Data entries:
*** Block opens ***
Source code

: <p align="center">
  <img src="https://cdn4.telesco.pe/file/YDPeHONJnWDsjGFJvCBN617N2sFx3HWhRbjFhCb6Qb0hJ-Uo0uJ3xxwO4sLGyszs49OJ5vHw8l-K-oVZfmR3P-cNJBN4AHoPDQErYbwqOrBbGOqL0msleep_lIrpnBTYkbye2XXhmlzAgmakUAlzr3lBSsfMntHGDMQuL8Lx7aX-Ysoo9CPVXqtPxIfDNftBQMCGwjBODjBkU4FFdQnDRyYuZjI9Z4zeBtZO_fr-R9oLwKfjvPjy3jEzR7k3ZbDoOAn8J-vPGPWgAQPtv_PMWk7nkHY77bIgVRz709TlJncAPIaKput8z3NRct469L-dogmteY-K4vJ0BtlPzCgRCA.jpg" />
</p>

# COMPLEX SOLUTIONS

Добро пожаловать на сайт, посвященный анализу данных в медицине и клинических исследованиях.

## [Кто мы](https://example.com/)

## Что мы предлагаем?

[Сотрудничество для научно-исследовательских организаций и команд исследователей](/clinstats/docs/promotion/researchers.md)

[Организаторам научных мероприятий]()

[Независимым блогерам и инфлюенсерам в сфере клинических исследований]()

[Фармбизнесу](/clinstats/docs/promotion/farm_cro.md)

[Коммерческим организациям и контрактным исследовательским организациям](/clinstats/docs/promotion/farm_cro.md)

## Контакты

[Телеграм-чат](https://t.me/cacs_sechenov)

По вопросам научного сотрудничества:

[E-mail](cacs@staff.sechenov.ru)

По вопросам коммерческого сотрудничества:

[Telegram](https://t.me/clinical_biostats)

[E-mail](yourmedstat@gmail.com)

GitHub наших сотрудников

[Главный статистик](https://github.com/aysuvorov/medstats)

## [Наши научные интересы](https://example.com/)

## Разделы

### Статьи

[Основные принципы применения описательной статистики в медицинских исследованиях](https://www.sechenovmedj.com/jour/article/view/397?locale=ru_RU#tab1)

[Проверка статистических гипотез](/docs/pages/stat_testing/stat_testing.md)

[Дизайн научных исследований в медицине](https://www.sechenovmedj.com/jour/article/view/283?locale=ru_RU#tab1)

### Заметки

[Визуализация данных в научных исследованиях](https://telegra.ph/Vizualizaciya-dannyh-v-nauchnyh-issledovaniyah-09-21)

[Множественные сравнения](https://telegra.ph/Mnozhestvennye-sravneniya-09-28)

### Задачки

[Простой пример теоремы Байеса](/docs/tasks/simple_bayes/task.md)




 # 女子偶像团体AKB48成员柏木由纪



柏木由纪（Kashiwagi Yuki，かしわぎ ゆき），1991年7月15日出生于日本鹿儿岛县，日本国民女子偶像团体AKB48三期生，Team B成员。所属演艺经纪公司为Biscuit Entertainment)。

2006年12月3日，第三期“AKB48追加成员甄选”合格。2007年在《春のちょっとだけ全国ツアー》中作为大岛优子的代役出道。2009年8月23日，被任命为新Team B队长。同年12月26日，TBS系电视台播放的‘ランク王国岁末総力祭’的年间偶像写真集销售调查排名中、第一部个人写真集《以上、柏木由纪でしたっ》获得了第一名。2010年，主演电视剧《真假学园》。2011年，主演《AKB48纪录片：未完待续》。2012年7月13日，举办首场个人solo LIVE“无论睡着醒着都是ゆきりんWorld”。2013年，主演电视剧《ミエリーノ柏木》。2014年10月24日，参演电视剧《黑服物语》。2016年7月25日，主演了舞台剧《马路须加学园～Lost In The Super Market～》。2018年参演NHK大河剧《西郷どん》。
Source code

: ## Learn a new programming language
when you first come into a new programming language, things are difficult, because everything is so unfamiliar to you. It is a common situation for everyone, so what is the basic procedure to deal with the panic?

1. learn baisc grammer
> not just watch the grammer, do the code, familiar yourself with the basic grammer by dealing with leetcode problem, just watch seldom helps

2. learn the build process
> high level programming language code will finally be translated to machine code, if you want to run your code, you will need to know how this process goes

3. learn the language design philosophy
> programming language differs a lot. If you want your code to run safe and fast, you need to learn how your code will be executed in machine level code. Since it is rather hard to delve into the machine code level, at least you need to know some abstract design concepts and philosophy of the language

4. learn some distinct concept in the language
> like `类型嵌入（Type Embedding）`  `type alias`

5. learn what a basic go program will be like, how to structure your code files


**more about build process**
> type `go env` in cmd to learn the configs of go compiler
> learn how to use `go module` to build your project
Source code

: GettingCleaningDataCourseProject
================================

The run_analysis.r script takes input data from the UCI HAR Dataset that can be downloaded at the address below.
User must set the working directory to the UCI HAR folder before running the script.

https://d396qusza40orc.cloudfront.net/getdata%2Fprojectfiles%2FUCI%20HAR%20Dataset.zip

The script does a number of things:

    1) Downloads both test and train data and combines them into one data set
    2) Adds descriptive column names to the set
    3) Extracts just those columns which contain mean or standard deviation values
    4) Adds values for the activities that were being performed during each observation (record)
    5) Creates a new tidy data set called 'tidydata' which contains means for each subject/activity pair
*** Block closes ***
Task directions
Print every record above exactly as it appears.

Solution
Source code

: <p align="center">
  <img src="https://cdn4.telesco.pe/file/YDPeHONJnWDsjGFJvCBN617N2sFx3HWhRbjFhCb6Qb0hJ-Uo0uJ3xxwO4sLGyszs49OJ5vHw8l-K-oVZfmR3P-cNJBN4AHoPDQErYbwqOrBbGOqL0msleep_lIrpnBTYkbye2XXhmlzAgmakUAlzr3lBSsfMntHGDMQuL8Lx7aX-Ysoo9CPVXqtPxIfDNftBQMCGwjBODjBkU4FFdQnDRyYuZjI9Z4zeBtZO_fr-R9oLwKfjvPjy3jEzR7k3ZbDoOAn8J-vPGPWgAQPtv_PMWk7nkHY77bIgVRz709TlJncAPIaKput8z3NRct469L-dogmteY-K4vJ0BtlPzCgRCA.jpg" />
</p>

# COMPLEX SOLUTIONS

Добро пожаловать на сайт, посвященный анализу данных в медицине и клинических исследованиях.

## [Кто мы](https://example.com/)

## Что мы предлагаем?

[Сотрудничество для научно-исследовательских организаций и команд исследователей](/clinstats/docs/promotion/researchers.md)

[Организаторам научных мероприятий]()

[Независимым блогерам и инфлюенсерам в сфере клинических исследований]()

[Фармбизнесу](/clinstats/docs/promotion/farm_cro.md)

[Коммерческим организациям и контрактным исследовательским организациям](/clinstats/docs/promotion/farm_cro.md)

## Контакты

[Телеграм-чат](https://t.me/cacs_sechenov)

По вопросам научного сотрудничества:

[E-mail](cacs@staff.sechenov.ru)

По вопросам коммерческого сотрудничества:

[Telegram](https://t.me/clinical_biostats)

[E-mail](yourmedstat@gmail.com)

GitHub наших сотрудников

[Главный статистик](https://github.com/aysuvorov/medstats)

## [Наши научные интересы](https://example.com/)

## Разделы

### Статьи

[Основные принципы применения описательной статистики в медицинских исследованиях](https://www.sechenovmedj.com/jour/article/view/397?locale=ru_RU#tab1)

[Проверка статистических гипотез](/docs/pages/stat_testing/stat_testing.md)

[Дизайн научных исследований в медицине](https://www.sechenovmedj.com/jour/article/view/283?locale=ru_RU#tab1)

### Заметки

[Визуализация данных в научных исследованиях](https://telegra.ph/Vizualizaciya-dannyh-v-nauchnyh-issledovaniyah-09-21)

[Множественные сравнения](https://telegra.ph/Mnozhestvennye-sravneniya-09-28)

### Задачки

[Простой пример теоремы Байеса](/docs/tasks/simple_bayes/task.md)




 # 女子偶像团体AKB48成员柏木由纪



柏木由纪（Kashiwagi Yuki，かしわぎ ゆき），1991年7月15日出生于日本鹿儿岛县，日本国民女子偶像团体AKB48三期生，Team B成员。所属演艺经纪公司为Biscuit Entertainment)。

2006年12月3日，第三期“AKB48追加成员甄选”合格。2007年在《春のちょっとだけ全国ツアー》中作为大岛优子的代役出道。2009年8月23日，被任命为新Team B队长。同年12月26日，TBS系电视台播放的‘ランク王国岁末総力祭’的年间偶像写真集销售调查排名中、第一部个人写真集《以上、柏木由纪でしたっ》获得了第一名。2010年，主演电视剧《真假学园》。2011年，主演《AKB48纪录片：未完待续》。2012年7月13日，举办首场个人solo LIVE“无论睡着醒着都是ゆきりんWorld”。2013年，主演电视剧《ミエリーノ柏木》。2014年10月24日，参演电视剧《黑服物语》。2016年7月25日，主演了舞台剧《马路须加学园～Lost In The Super Market～》。2018年参演NHK大河剧《西郷どん》。
Source code

: ## Learn a new programming language
when you first come into a new programming language, things are difficult, because everything is so unfamiliar to you. It is a common situation for everyone, so what is the basic procedure to deal with the panic?

1. learn baisc grammer
> not just watch the grammer, do the code, familiar yourself with the basic grammer by dealing with leetcode problem, just watch seldom helps

2. learn the build process
> high level programming language code will finally be translated to machine code, if you want to run your code, you will need to know how this process goes

3. learn the language design philosophy
> programming language differs a lot. If you want your code to run safe and fast, you need to learn how your code will be executed in machine level code. Since it is rather hard to delve into the machine code level, at least you need to know some abstract design concepts and philosophy of the language

4. learn some distinct concept in the language
> like `类型嵌入（Type Embedding）`  `type alias`

5. learn what a basic go program will be like, how to structure your code files


**more about build process**
> type `go env` in cmd to learn the configs of go compiler
> learn how to use `go module` to build your project
Source code

: GettingCleaningDataCourseProject
================================

The run_analysis.r script takes input data from the UCI HAR Dataset that can be downloaded at the address below.
User must set the working directory to the UCI HAR folder before running the script.

https://d396qusza40orc.cloudfront.net/getdata%2Fprojectfiles%2FUCI%20HAR%20Dataset.zip

The script does a number of things:

    1) Downloads both test and train data and combines them into one data set
    2) Adds descriptive column names to the set
    3) Extracts just those columns which contain mean or standard deviation values
    4) Adds values for the activities that were being performed during each observation (record)
    5) Creates a new tidy data set called 'tidydata' which contains means for each subject/activity pair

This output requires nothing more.